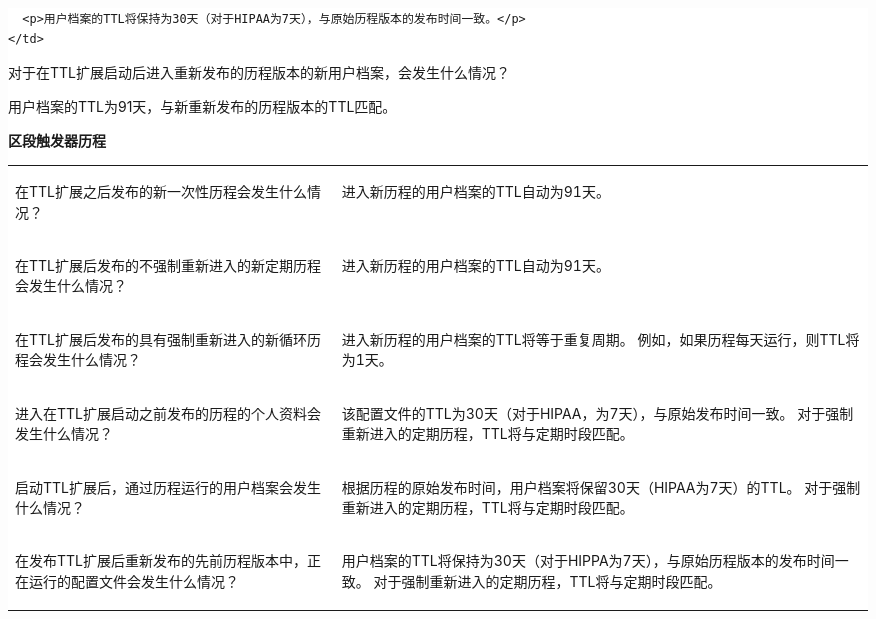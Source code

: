       <p>用户档案的TTL将保持为30天（对于HIPAA为7天），与原始历程版本的发布时间一致。</p>
    </td>
  </tr>
  <tr style="border: 1;">
    <td>
      <p>对于在TTL扩展启动后进入重新发布的历程版本的新用户档案，会发生什么情况？</p>
    </td>
    <td>
      <p>用户档案的TTL为91天，与新重新发布的历程版本的TTL匹配。</p>
    </td>
  </tr>
</table>

**区段触发器历程**

<table style="table-layout:auto">
  <tr style="border: 1;">
    <td>
      <p>在TTL扩展之后发布的新一次性历程会发生什么情况？</p>
    </td>
    <td>
      <p>进入新历程的用户档案的TTL自动为91天。</p>
    </td>
  </tr>
  <tr style="border: 1;">
    <td>
      <p>在TTL扩展后发布的不强制重新进入的新定期历程会发生什么情况？</p>
    </td>
    <td>
      <p>进入新历程的用户档案的TTL自动为91天。</p>
    </td>
  </tr>
  <tr style="border: 1;">
    <td>
      <p>在TTL扩展后发布的具有强制重新进入的新循环历程会发生什么情况？</p>
    </td>
    <td>
      <p>进入新历程的用户档案的TTL将等于重复周期。 例如，如果历程每天运行，则TTL将为1天。</p>
    </td>
  </tr>
  <tr style="border: 1;">
    <td>
      <p>进入在TTL扩展启动之前发布的历程的个人资料会发生什么情况？</p>
    </td>
    <td>
      <p>该配置文件的TTL为30天（对于HIPAA，为7天），与原始发布时间一致。 对于强制重新进入的定期历程，TTL将与定期时段匹配。</p>
    </td>
  </tr>
  <tr style="border: 1;">
    <td>
      <p>启动TTL扩展后，通过历程运行的用户档案会发生什么情况？</p>
    </td>
    <td>
      <p>根据历程的原始发布时间，用户档案将保留30天（HIPAA为7天）的TTL。 对于强制重新进入的定期历程，TTL将与定期时段匹配。</p>
    </td>
  </tr>
  <tr style="border: 1;">
    <td>
      <p>在发布TTL扩展后重新发布的先前历程版本中，正在运行的配置文件会发生什么情况？</p>
    </td>
    <td>
      <p>用户档案的TTL将保持为30天（对于HIPPA为7天），与原始历程版本的发布时间一致。 对于强制重新进入的定期历程，TTL将与定期时段匹配。</p>
    </td>
  </tr>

+ + + + + + +

Write out the records once more, exactly as they stand, with no images.

Source code

:       <p>用户档案的TTL将保持为30天（对于HIPAA为7天），与原始历程版本的发布时间一致。</p>
    </td>
  </tr>
  <tr style="border: 1;">
    <td>
      <p>对于在TTL扩展启动后进入重新发布的历程版本的新用户档案，会发生什么情况？</p>
    </td>
    <td>
      <p>用户档案的TTL为91天，与新重新发布的历程版本的TTL匹配。</p>
    </td>
  </tr>
</table>

**区段触发器历程**

<table style="table-layout:auto">
  <tr style="border: 1;">
    <td>
      <p>在TTL扩展之后发布的新一次性历程会发生什么情况？</p>
    </td>
    <td>
      <p>进入新历程的用户档案的TTL自动为91天。</p>
    </td>
  </tr>
  <tr style="border: 1;">
    <td>
      <p>在TTL扩展后发布的不强制重新进入的新定期历程会发生什么情况？</p>
    </td>
    <td>
      <p>进入新历程的用户档案的TTL自动为91天。</p>
    </td>
  </tr>
  <tr style="border: 1;">
    <td>
      <p>在TTL扩展后发布的具有强制重新进入的新循环历程会发生什么情况？</p>
    </td>
    <td>
      <p>进入新历程的用户档案的TTL将等于重复周期。 例如，如果历程每天运行，则TTL将为1天。</p>
    </td>
  </tr>
  <tr style="border: 1;">
    <td>
      <p>进入在TTL扩展启动之前发布的历程的个人资料会发生什么情况？</p>
    </td>
    <td>
      <p>该配置文件的TTL为30天（对于HIPAA，为7天），与原始发布时间一致。 对于强制重新进入的定期历程，TTL将与定期时段匹配。</p>
    </td>
  </tr>
  <tr style="border: 1;">
    <td>
      <p>启动TTL扩展后，通过历程运行的用户档案会发生什么情况？</p>
    </td>
    <td>
      <p>根据历程的原始发布时间，用户档案将保留30天（HIPAA为7天）的TTL。 对于强制重新进入的定期历程，TTL将与定期时段匹配。</p>
    </td>
  </tr>
  <tr style="border: 1;">
    <td>
      <p>在发布TTL扩展后重新发布的先前历程版本中，正在运行的配置文件会发生什么情况？</p>
    </td>
    <td>
      <p>用户档案的TTL将保持为30天（对于HIPPA为7天），与原始历程版本的发布时间一致。 对于强制重新进入的定期历程，TTL将与定期时段匹配。</p>
    </td>
  </tr>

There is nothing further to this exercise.